AFP:  » Vibrant plaidoyer de Cambadélis pour l’unité des socialistes »

par · 1 mai 2014

 

PARIS, 1 mai 2014 (AFP) – Jean-Christophe Cambadélis a livré jeudi un vibrant plaidoyer pour l’unité des socialistes, sans laquelle « rien n’est possible » et qui est la condition du « réformisme », mettant aussi en garde contre le « national-populisme, cet hideux adversaire du genre humain ».

« Sans l’unité, rien n’est possible. Avec l’unité, tout est possible. Oui, cela dépend de nous », a lancé le Premier secrétaire du PS dans un discours prononcé place Léon Blum à Paris, où il a déposé un bouquet de fleurs au pied de la statue de l’ancien dirigeant socialiste.

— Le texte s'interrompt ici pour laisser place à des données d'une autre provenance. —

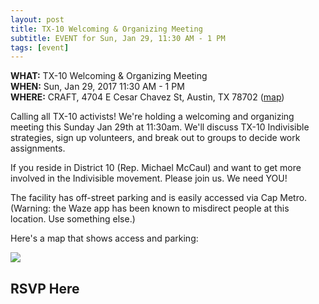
 ```yaml
---
layout: post
title: TX-10 Welcoming & Organizing Meeting
subtitle: EVENT for Sun, Jan 29, 11:30 AM - 1 PM
tags: [event]
---
```


<strong>WHAT:</strong> TX-10 Welcoming & Organizing Meeting<br />
<strong>WHEN:</strong> Sun, Jan 29, 2017 11:30 AM - 1 PM<br />
<strong>WHERE:</strong> CRAFT, 4704 E Cesar Chavez St, Austin, TX 78702 ([map](https://goo.gl/maps/UBr6K9ySQ6R2))<br />

Calling all TX-10 activists! We're holding a welcoming and organizing meeting this Sunday Jan 29th at 11:30am. We'll discuss TX-10 Indivisible strategies, sign up volunteers, and break out to groups to decide work assignments.

If you reside in District 10 (Rep. Michael McCaul) and want to get more involved in the Indivisible movement. Please join us. We need YOU!

The facility has off-street parking and is easily accessed via Cap Metro. (Warning: the Waze app has been known to misdirect people at this location. Use something else.)

Here's a map that shows access and parking:

<img src="https://can2-prod.s3.amazonaws.com/uploads/data/000/070/157/original/CRAFT_Map-04.png" />

## RSVP Here

<link href='https://actionnetwork.org/css/style-embed.css' rel='stylesheet' type='text/css' /><script src='https://actionnetwork.org/widgets/v2/event/tx-10-welcoming-organizing-meeting?format=js&source=widget'></script><div id='can-event-area-tx-10-welcoming-organizing-meeting' style='width: 100%'><!-- this div is the target for our HTML insertion --></div>
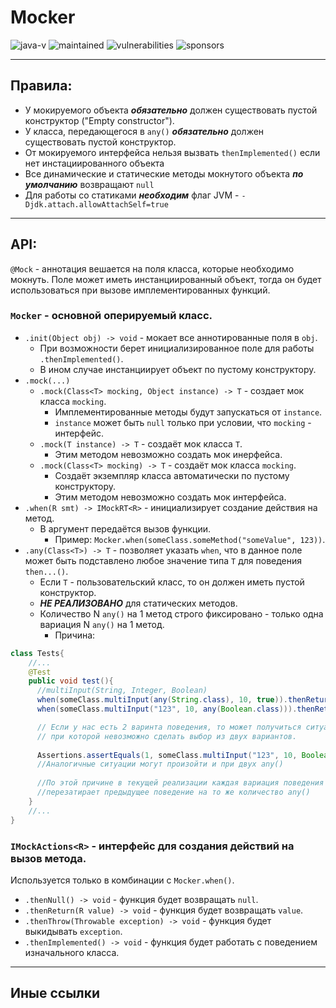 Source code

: # Mocker
![java-v](https://img.shields.io/badge/java-11-orange?style=flat-square&logo=oracle)
![maintained](https://img.shields.io/maintenance/yes/2023?style=flat-square)
![vulnerabilities](https://img.shields.io/snyk/vulnerabilities/github/anast3t/SimpleMockFramework?style=flat-square)
![sponsors](https://img.shields.io/github/sponsors/anast3t?color=red&style=flat-square)

---
## Правила:
* У мокируемого объекта **_обязательно_** должен существовать пустой конструктор ("Empty constructor").
* У класса, передающегося в `any()` **_обязательно_** должен существовать пустой конструктор.
* От мокируемого интерфейса нельзя вызвать `thenImplemented()` если нет инстациированного объекта
* Все динамические и статические методы мокнутого объекта **_по умолчанию_** возвращают `null`
* Для работы со статиками **_необходим_** флаг JVM - `-Djdk.attach.allowAttachSelf=true`
---
## API:
`@Mock` - аннотация вешается на поля класса, которые необходимо мокнуть.
Поле может иметь инстанциированный объект, тогда он будет использоваться
при вызове имплементированных функций.

### `Mocker` - основной оперируемый класс.
* `.init(Object obj) -> void` - мокает все аннотированные поля в `obj`.
  * При возможности берет инициализированное поле для работы `.thenImplemented()`.
  * В ином случае инстанциирует объект по пустому конструктору.
* `.mock(...)`
  * `.mock(Class<T> mocking, Object instance) -> T` - создает мок класса `mocking`.
    * Имплементированные методы будут запускаться от `instance`.
    * `instance` может быть `null` только при условии, что `mocking` - интерфейс.
  * `.mock(T instance) -> T` - создаёт мок класса `T`.
    * Этим методом невозможно создать мок инерфейса.
  * `.mock(Class<T> mocking) -> T` - создаёт мок класса `mocking`.
    * Создаёт экземпляр класса автоматически по пустому конструктору.
    * Этим методом невозможно создать мок интерфейса.
* `.when(R smt) -> IMockRT<R>` - инициализирует создание действия на метод.
  * В аргумент передаётся вызов функции.
    * Пример: `Mocker.when(someClass.someMethod("someValue", 123))`.
* `.any(Class<T>) -> T` - позволяет указать `when`, что в данное поле может быть подставлено любое значение типа `T`
для поведения `then...()`.
  * Если `T` - пользовательский класс, то он должен иметь пустой конструктор.
  * **_НЕ РЕАЛИЗОВАНО_** для статических методов.
  * Количество N `any()` на 1 метод строго фиксировано - только одна вариация N `any()` на 1 метод.
    * Причина:
```java 
class Tests{
    //...
    @Test
    public void test(){
      //multiInput(String, Integer, Boolean)
      when(someClass.multiInput(any(String.class), 10, true)).thenReturn(1);
      when(someClass.multiInput("123", 10, any(Boolean.class))).thenReturn(2);

      // Если у нас есть 2 варинта поведения, то может получиться ситуация,
      // при которой невозможно сделать выбор из двух вариантов.
      
      Assertions.assertEquals(1, someClass.multiInput("123", 10, Boolean.TRUE));
      //Аналогичные ситуации могут произойти и при двух any()
      
      //По этой причине в текущей реализации каждая вариация поведения с некоторым количеством any()
      //перезатирает предыдущее поведение на то же количество any()
    }
    //...
}
```
### `IMockActions<R>` - интерфейс для создания действий на вызов метода.
Используется только в комбинации с `Mocker.when()`.
* `.thenNull() -> void` - функция будет возвращать `null`.
* `.thenReturn(R value) -> void` - функция будет возвращать `value`.
* `.thenThrow(Throwable exception) -> void` - функция будет выкидывать `exception`. 
* `.thenImplemented() -> void` - функция будет работать с поведением изначального класса.

---
## Иные ссылки

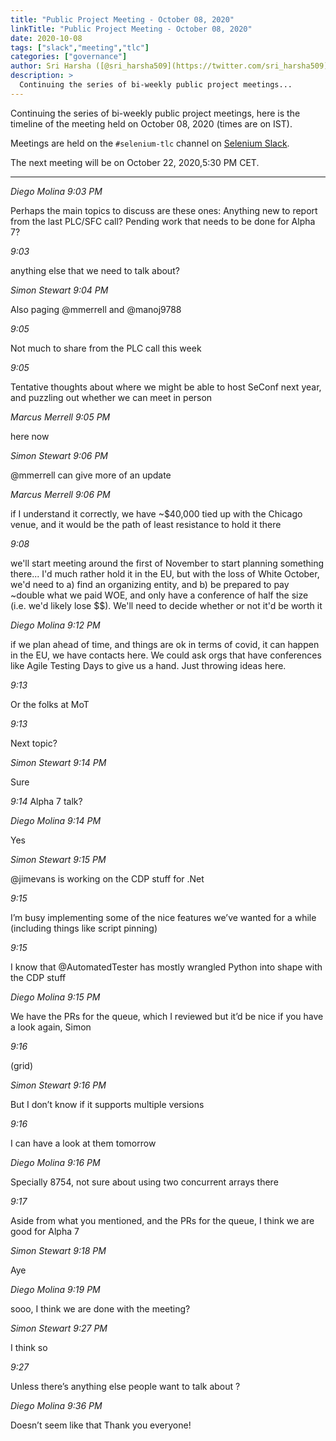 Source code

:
 ```yaml
---
title: "Public Project Meeting - October 08, 2020"
linkTitle: "Public Project Meeting - October 08, 2020"
date: 2020-10-08
tags: ["slack","meeting","tlc"]
categories: ["governance"]
author: Sri Harsha ([@sri_harsha509](https://twitter.com/sri_harsha509))
description: >
  Continuing the series of bi-weekly public project meetings...
---
```



Continuing the series of bi-weekly public project meetings, here is the
timeline of the meeting held on October 08, 2020 (times are on IST). 

Meetings are held on the `#selenium-tlc` channel on [Selenium Slack](https://seleniumhq.slack.com/join/shared_invite/enQtODAwOTUzOTM5OTEwLTZjZjgzN2ExOTBmZGE0NjkwYzA2Nzc0MjczMGYwYjdiNGQ5YjI0ZjdjYjFhMjVlMjFkZWJmNDYyMmU1OTYyM2Y).

The next meeting will be on October 22, 2020,5:30 PM CET.

---   

_Diego Molina  9:03 PM_

Perhaps the main topics to discuss are these ones:
Anything new to report from the last PLC/SFC call?
Pending work that needs to be done for Alpha 7?

_9:03_

anything else that we need to talk about?

_Simon Stewart  9:04 PM_

Also paging @mmerrell and @manoj9788

_9:05_

Not much to share from the PLC call this week

_9:05_

Tentative thoughts about where we might be 
able to host SeConf next year, and puzzling 
out whether we can meet in person

_Marcus Merrell  9:05 PM_

here now

_Simon Stewart  9:06 PM_

@mmerrell can give more of an update 


_Marcus Merrell  9:06 PM_

if I understand it correctly, we have ~$40,000 tied up with 
the Chicago venue, and it would be the path of least resistance to hold it there

_9:08_

we'll start meeting around the first of November 
to start planning something there... I'd much rather 
hold it in the EU, but with the loss of White October, 
we'd need to a) find an organizing entity, and 
b) be prepared to pay ~double what we paid WOE, and only 
have a conference of half the size (i.e. we'd likely lose $$). 
We'll need to decide whether or not it'd be worth it

_Diego Molina  9:12 PM_

if we plan ahead of time, and things are ok in 
terms of covid, it can happen in the EU, we have contacts here. 
We could ask orgs that have conferences like Agile Testing Days to give us a hand. 
Just throwing ideas here.

_9:13_

Or the folks at MoT

_9:13_

Next topic?

_Simon Stewart  9:14 PM_

Sure

_9:14_
Alpha 7 talk?

_Diego Molina  9:14 PM_

Yes

_Simon Stewart  9:15 PM_

@jimevans is working on the CDP stuff for .Net

_9:15_

I’m busy implementing some of the nice features we’ve wanted for a while 
(including things like script pinning)

_9:15_

I know that @AutomatedTester has mostly wrangled Python into shape with the CDP stuff

_Diego Molina  9:15 PM_

We have the PRs for the queue, which I reviewed but it’d be nice if you have a look again, Simon

_9:16_

(grid)

_Simon Stewart  9:16 PM_

But I don’t know if it supports multiple versions

_9:16_

I can have a look at them tomorrow

_Diego Molina  9:16 PM_

Specially 8754, not sure about using two concurrent arrays there

_9:17_

Aside from what you mentioned, and the PRs for the queue, I think we are good for Alpha 7

_Simon Stewart  9:18 PM_

Aye

_Diego Molina  9:19 PM_

sooo, I think we are done with the meeting?

_Simon Stewart  9:27 PM_

I think so

_9:27_

Unless there’s anything else people want to talk about
?

_Diego Molina  9:36 PM_

Doesn’t seem like that
Thank you everyone!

« Soit nous avançons unis soit nous serons défaits, désunis », a insisté le Premier secrétaire, alors que 41 députés socialistes se sont abstenus mardi sur le programme de stabilité d’ici à 2017 présenté par Manuel Valls.

« Notre culture de débat (…) doit toujours se mettre au service de notre devoir de combat. Le débat doit donner un sens à l’action et non pas partir dans tous les sens et rendre l’action impossible », a-t-il aussi averti .

« Le réformisme, a-t-il appuyé, est en fait l’opposé du jusqu’au–boutisme et repose sur l’unité, qui est à la fois son moteur et son but ».

Evoquant l’échéance des élections européennes qui approche, Jean-Christophe Cambadélis a mis en garde contre un vote UMP, qui revient à voter « pour le même cirque, pour une Europe qui laisse la main aux marchés ».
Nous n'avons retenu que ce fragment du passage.